In long term evolution (LTE), which has been standardized in the 3rd generation partnership project (3GPP) and has served as the 3.9-generation radio transmission scheme, a multiple input multiple output (MIMO) technology that performs radio transmission by using a plurality of transmit and receive antennas has been specified for markedly increasing a frequency utilization efficiency as compared with 3rd generation radio transmission schemes.
A spatial multiplexing (SM) technology, which is one of MIMO technologies, can realize an increase in transmission speed without expansion in frequency bandwidth. Also, LTE-advanced (LTE-A), which is an extension of LTE, has been approved as one of 4th generation radio transmission schemes by International Telecommunication Union Radiocommunications Sector (ITU-R), and standardization of LTE-A is actively promoted. In LTE-A, single user MIMO (SU-MIMO), which can provide spatial multiplexing by 8 streams at maximum, is being studied to achieve a peak transmission speed of 1 Gbps in downlink transmission (from base station device to mobile station device). SU-MIMO is MIMO transmission between a base station device having a plurality of transmit antennas, and a single mobile station device having a plurality of receive antennas.
However, the number of receive antennas that can be arranged in the mobile station device is limited. To improve the frequency utilization efficiency, it is required to employ multi-user MIMO (MU-MIMO), in which a plurality of concurrently connected mobile station devices are assumed as a large-scale antenna array and transmit signals from a base station devices to the mobile station devices are spatially multiplexed. MU-MIMO has been already specified in LTE Release 8 (Rel. 8). MU-MIMO employed by the Rel. 8 is a scheme called beam forming in which multiplication of a linear filter is performed in a base station device. Linear MU-MIMO using the linear filter is also expected to be employed in systems of Rel. 9 and later.

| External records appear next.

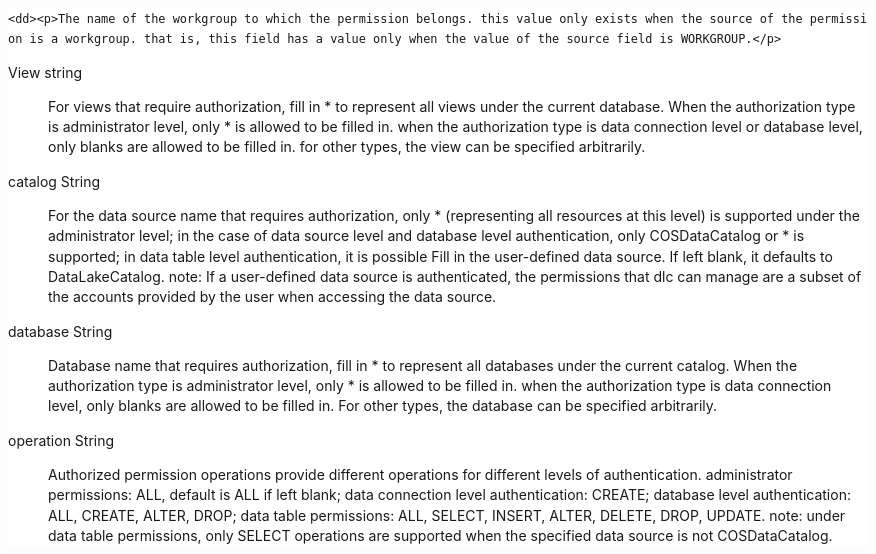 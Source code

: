     <dd><p>The name of the workgroup to which the permission belongs. this value only exists when the source of the permission is a workgroup. that is, this field has a value only when the value of the source field is WORKGROUP.</p>
</dd><dt class="property-optional"
            title="Optional">
        <span id="view_go">
<a data-swiftype-name="resource-property" data-swiftype-type="text" href="#view_go" style="color: inherit; text-decoration: inherit;">View</a>
</span>
        <span class="property-indicator"></span>
        <span class="property-type">string</span>
    </dt>
    <dd><p>For views that require authorization, fill in * to represent all views under the current database. When the authorization type is administrator level, only * is allowed to be filled in. when the authorization type is data connection level or database level, only blanks are allowed to be filled in. for other types, the view can be specified arbitrarily.</p>
</dd></dl>
</pulumi-choosable>
</div>

<div>
<pulumi-choosable type="language" values="java">
<dl class="resources-properties"><dt class="property-required"
            title="Required">
        <span id="catalog_java">
<a data-swiftype-name="resource-property" data-swiftype-type="text" href="#catalog_java" style="color: inherit; text-decoration: inherit;">catalog</a>
</span>
        <span class="property-indicator"></span>
        <span class="property-type">String</span>
    </dt>
    <dd><p>For the data source name that requires authorization, only * (representing all resources at this level) is supported under the administrator level; in the case of data source level and database level authentication, only COSDataCatalog or * is supported; in data table level authentication, it is possible Fill in the user-defined data source. If left blank, it defaults to DataLakeCatalog. note: If a user-defined data source is authenticated, the permissions that dlc can manage are a subset of the accounts provided by the user when accessing the data source.</p>
</dd><dt class="property-required"
            title="Required">
        <span id="database_java">
<a data-swiftype-name="resource-property" data-swiftype-type="text" href="#database_java" style="color: inherit; text-decoration: inherit;">database</a>
</span>
        <span class="property-indicator"></span>
        <span class="property-type">String</span>
    </dt>
    <dd><p>Database name that requires authorization, fill in * to represent all databases under the current catalog. When the authorization type is administrator level, only * is allowed to be filled in. when the authorization type is data connection level, only blanks are allowed to be filled in. For other types, the database can be specified arbitrarily.</p>
</dd><dt class="property-required"
            title="Required">
        <span id="operation_java">
<a data-swiftype-name="resource-property" data-swiftype-type="text" href="#operation_java" style="color: inherit; text-decoration: inherit;">operation</a>
</span>
        <span class="property-indicator"></span>
        <span class="property-type">String</span>
    </dt>
    <dd><p>Authorized permission operations provide different operations for different levels of authentication. administrator permissions: ALL, default is ALL if left blank; data connection level authentication: CREATE; database level authentication: ALL, CREATE, ALTER, DROP; data table permissions: ALL, SELECT, INSERT, ALTER, DELETE, DROP, UPDATE. note: under data table permissions, only SELECT operations are supported when the specified data source is not COSDataCatalog.</p> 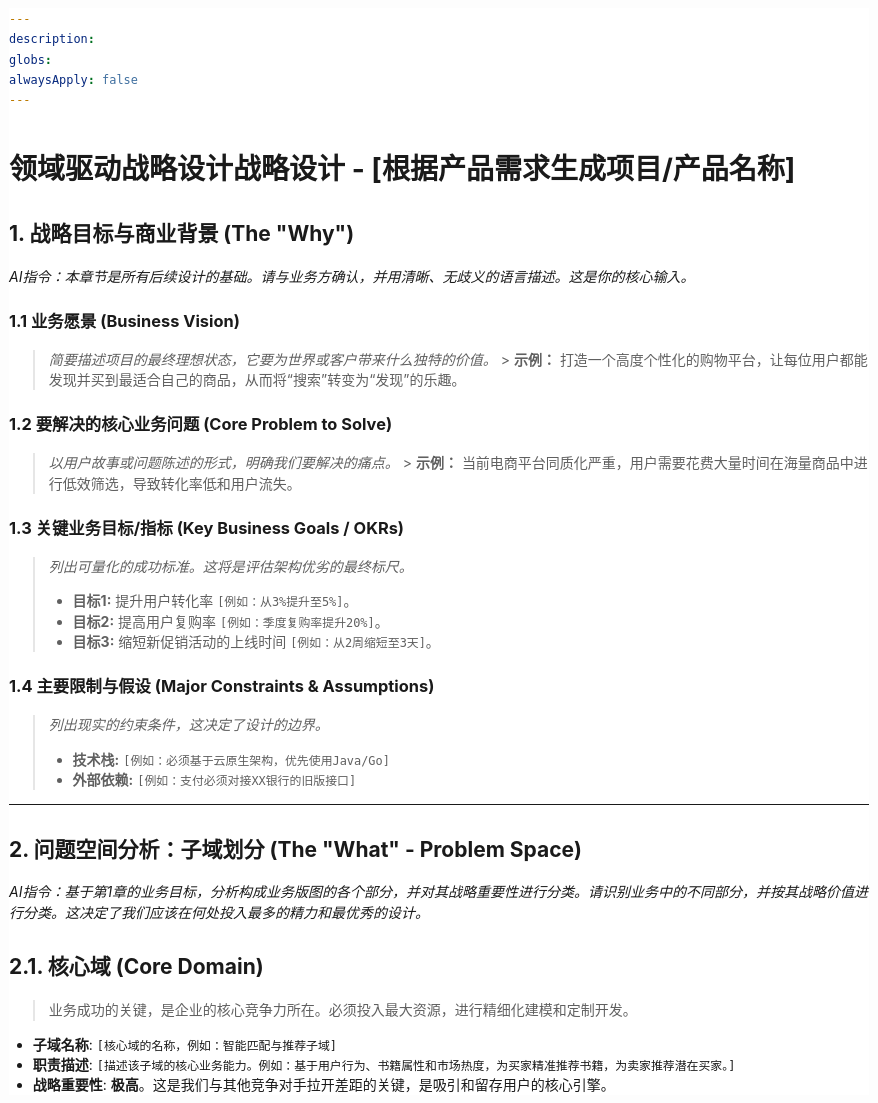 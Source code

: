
 ```yaml
---
description:
globs:
alwaysApply: false
---
```


# 领域驱动战略设计战略设计 - [根据产品需求生成项目/产品名称]

## **1. 战略目标与商业背景 (The "Why")**

_AI指令：本章节是所有后续设计的基础。请与业务方确认，并用清晰、无歧义的语言描述。这是你的核心输入。_

### **1.1 业务愿景 (Business Vision)**

> _简要描述项目的最终理想状态，它要为世界或客户带来什么独特的价值。_ > **示例：** 打造一个高度个性化的购物平台，让每位用户都能发现并买到最适合自己的商品，从而将“搜索”转变为“发现”的乐趣。

### **1.2 要解决的核心业务问题 (Core Problem to Solve)**

> _以用户故事或问题陈述的形式，明确我们要解决的痛点。_ > **示例：** 当前电商平台同质化严重，用户需要花费大量时间在海量商品中进行低效筛选，导致转化率低和用户流失。

### **1.3 关键业务目标/指标 (Key Business Goals / OKRs)**

> _列出可量化的成功标准。这将是评估架构优劣的最终标尺。_
>
> - **目标1:** 提升用户转化率 `[例如：从3%提升至5%]`。
> - **目标2:** 提高用户复购率 `[例如：季度复购率提升20%]`。
> - **目标3:** 缩短新促销活动的上线时间 `[例如：从2周缩短至3天]`。

### **1.4 主要限制与假设 (Major Constraints & Assumptions)**

> _列出现实的约束条件，这决定了设计的边界。_
>
> - **技术栈:** `[例如：必须基于云原生架构，优先使用Java/Go]`
> - **外部依赖:** `[例如：支付必须对接XX银行的旧版接口]`

---

## **2. 问题空间分析：子域划分 (The "What" - Problem Space)**

_AI指令：基于第1章的业务目标，分析构成业务版图的各个部分，并对其战略重要性进行分类。请识别业务中的不同部分，并按其战略价值进行分类。这决定了我们应该在何处投入最多的精力和最优秀的设计。_

## 2.1. 核心域 (Core Domain)

> 业务成功的关键，是企业的核心竞争力所在。必须投入最大资源，进行精细化建模和定制开发。

- **子域名称**: `[核心域的名称，例如：智能匹配与推荐子域]`
- **职责描述**: `[描述该子域的核心业务能力。例如：基于用户行为、书籍属性和市场热度，为买家精准推荐书籍，为卖家推荐潜在买家。]`
- **战略重要性**: **极高**。这是我们与其他竞争对手拉开差距的关键，是吸引和留存用户的核心引擎。
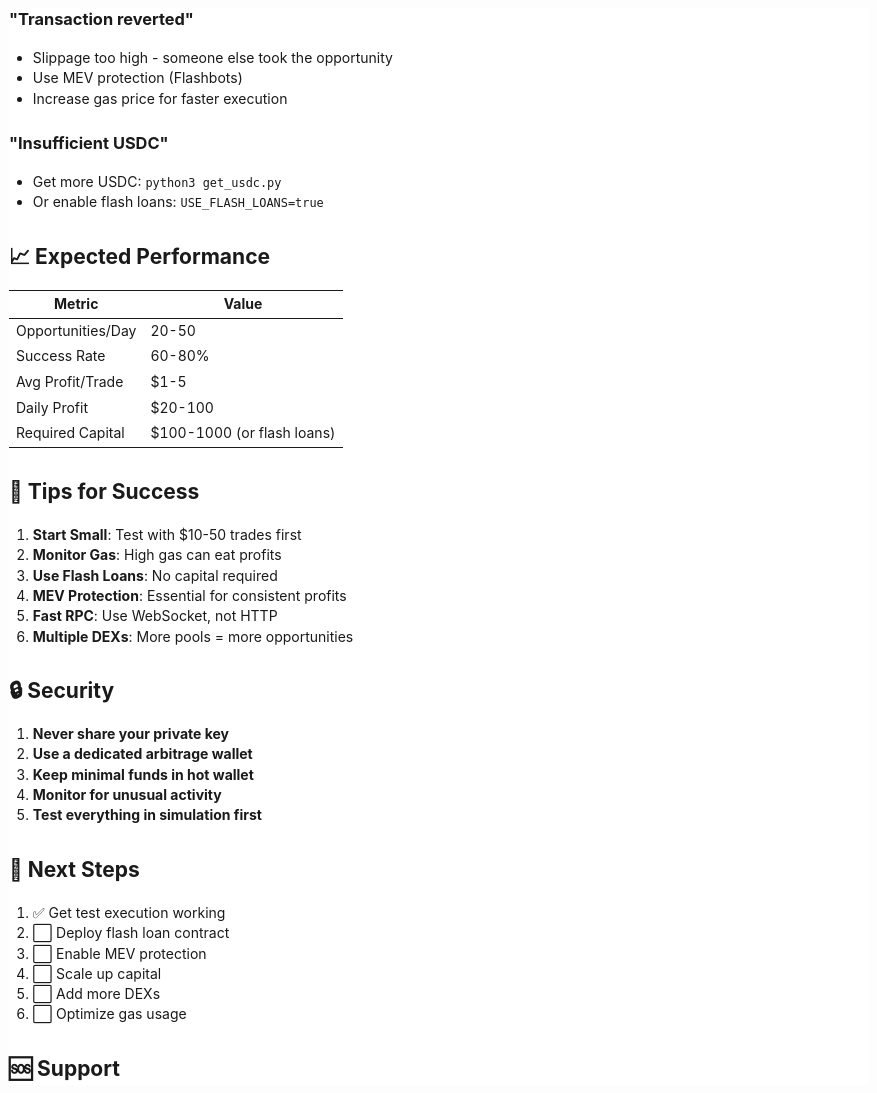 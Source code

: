 ### "Transaction reverted"
- Slippage too high - someone else took the opportunity
- Use MEV protection (Flashbots)
- Increase gas price for faster execution

### "Insufficient USDC"
- Get more USDC: `python3 get_usdc.py`
- Or enable flash loans: `USE_FLASH_LOANS=true`

## 📈 Expected Performance

| Metric | Value |
|--------|-------|
| Opportunities/Day | 20-50 |
| Success Rate | 60-80% |
| Avg Profit/Trade | $1-5 |
| Daily Profit | $20-100 |
| Required Capital | $100-1000 (or flash loans) |

## 🎯 Tips for Success

1. **Start Small**: Test with $10-50 trades first
2. **Monitor Gas**: High gas can eat profits
3. **Use Flash Loans**: No capital required
4. **MEV Protection**: Essential for consistent profits
5. **Fast RPC**: Use WebSocket, not HTTP
6. **Multiple DEXs**: More pools = more opportunities

## 🔒 Security

1. **Never share your private key**
2. **Use a dedicated arbitrage wallet**
3. **Keep minimal funds in hot wallet**
4. **Monitor for unusual activity**
5. **Test everything in simulation first**

## 📝 Next Steps

1. ✅ Get test execution working
2. ⬜ Deploy flash loan contract
3. ⬜ Enable MEV protection
4. ⬜ Scale up capital
5. ⬜ Add more DEXs
6. ⬜ Optimize gas usage

## 🆘 Support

In the MIMO transmission, different pieces of transmit data (data streams) are transmitted from the plurality of transmit antennas with the same frequency, and hence a spatial demultiplexing technology is required to detect a desirable signal in the receiver. A technology, which is well known as the spatial demultiplexing technology, is spatial filtering. This is a technology that calculates a linear filter based on the criterion of zero-forcing (ZF) or minimum mean square error (MMSE) from a channel matrix which represents channel state information (CSI) between the transmitter and the receiver, and performs multiplication of the linear filter in the receiver.
However, the spatial filtering has a spatial demultiplexing performance which is markedly degraded as compared with maximum likelihood detection (MLD), which is an optimal spatial demultiplexing technology, although the spatial filtering only requires a small computation amount. In particular, as a spatial correlation increases in a channel, the degradation in performance increases.
In recent years, to increase the spatial demultiplexing performance of the spatial filtering, application of a lattice reduction (LR) technology to the MIMO transmission is receiving attention, and the application is discussed in NPL 1, NPL 3, etc. With the LR technology, a channel matrix is multiplied by a unimodular matrix and is transformed into a channel matrix with high orthogonality. Accordingly, the spatial demultiplexing performance of the spatial filtering can be increased.